[Zope] Non-bloating counter/access logger solution

Chris McDonough chrism@zope.com
12 Jun 2003 11:46:33 -0400


On Thu, 2003-06-12 at 11:09, Wankyu Choi wrote:
> >Use a BTrees.Length.Length object.  See Products.ZCatalog.Catalog for an
> example of its usage.
> 
> Guess that would work for the counter problem since the counter property
> holds an integer value.
> 
> But what if I wanted to implement a complete access logger which requires
> string properties for IP addresses or usernames, etc?

Writing to the ZODB on every request is probably not a good idea. 
Better to write to a logfile.

> I took a look at the source code of the Length object and the _p_independent
> method looks interesting.
> 
> If I take the Length source code and make it work for other types than
> integer, say strings, lists, dictionaries, would that work too?

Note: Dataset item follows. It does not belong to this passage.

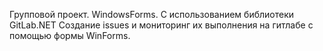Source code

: Групповой проект. WindowsForms. C использованием библиотеки GitLab.NET
Создание issues и мониторинг их выполнения на гитлабе с помощью формы WinForms.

Note that the "meat" of the conflict resolution code is in the
_p_resolveConflict method of the class, which is written for
Btree.Length objects as:

def _p_resolveConflict(self, old, s1, s2): return s1 + s2 - old

'old' is current state of the object in the database (for example, 5)

's1' is the state that thread1 thinks the state should be (for
example,4)

's2' in the state that thread2 thinks the state should be (for example,
6).

For integers, the conflict resolution is simple... we just perfom the
additions/subtractions to the current state implied by the value in each
thread.  To do this, we add s1 and s2 ( 4 + 6) and subtract old (5).  We
come up with 5, which is (5 - 1 + 1).

The existence of the _p_independent method indicates that read access to
this object by a connection should not raise a read conflict under any
circumstance.  This is mostly appropriate for this kind of object
because it's an "independent" object (its state is not relied on by
other objects; except of course that it is relied upon in the case of
the Catalog, but we'll ignore that for now ;-).  This however is a
dangerous declaration for most objects.  For example, in the sessioning
machinery up until Zope 2.6.2, I effectively turned off read conflicts,
but as I now know, that was a very bad idea as consistency problems
resulted because I had deep dependencies between objects for which
ignoring a read conflict was fatal and caused synchronization errors
under high load.

So in short, you'll definitely be able to come up with some conflict
resolution strategy that works for you, but it is impossible to come up
with something that works in the general case for more complicated
objects, because there is no "right answer".  For example, there is no
generally applicable conflict resolution strategy for the state of a
string.

A better strategy might be to write this data to somewhere else, like a
logfile or relational database.

If you don't want to do this (perhaps because you don't want to require
a relational database for your app), you're brave, and you feel the need
to write to a ZODB on every request, I'd suggest using the sessioning
machinery (which does indeed use the ZODB).  You could use a strategy
which writes a particular user's URL visits to session data and then, at
the end of the session (which is hookable), dump the session state into
another object in a batch.  This would "bunch up" main database writes
so (in theory) you'd receive less conflicts.

The sessioning machinery makes it deceptively easy to do this but faces
all of the same problems as app code you might write.  For example,
there will be conflict errors that happen as a result of session
writes.  However, the sessioning machinery tries to takes pains to
reduce the number of conflicts by using a very specific conflict
resolution strategy, so it's likely you'll have fewer conflicts than if
you were to just to try to write to a database on every request.

That said, it still may fail under very high load.  But if it doesn't
work for you for some reason, at least you'd stand a shot at getting
some help from the larger Zope community in the form of improvements to
the sessioning code.  Localizing conflict resolution strategies to
sessions also gives us a choke point and reduces the burden on you as an
application programmer to care much about them.

- C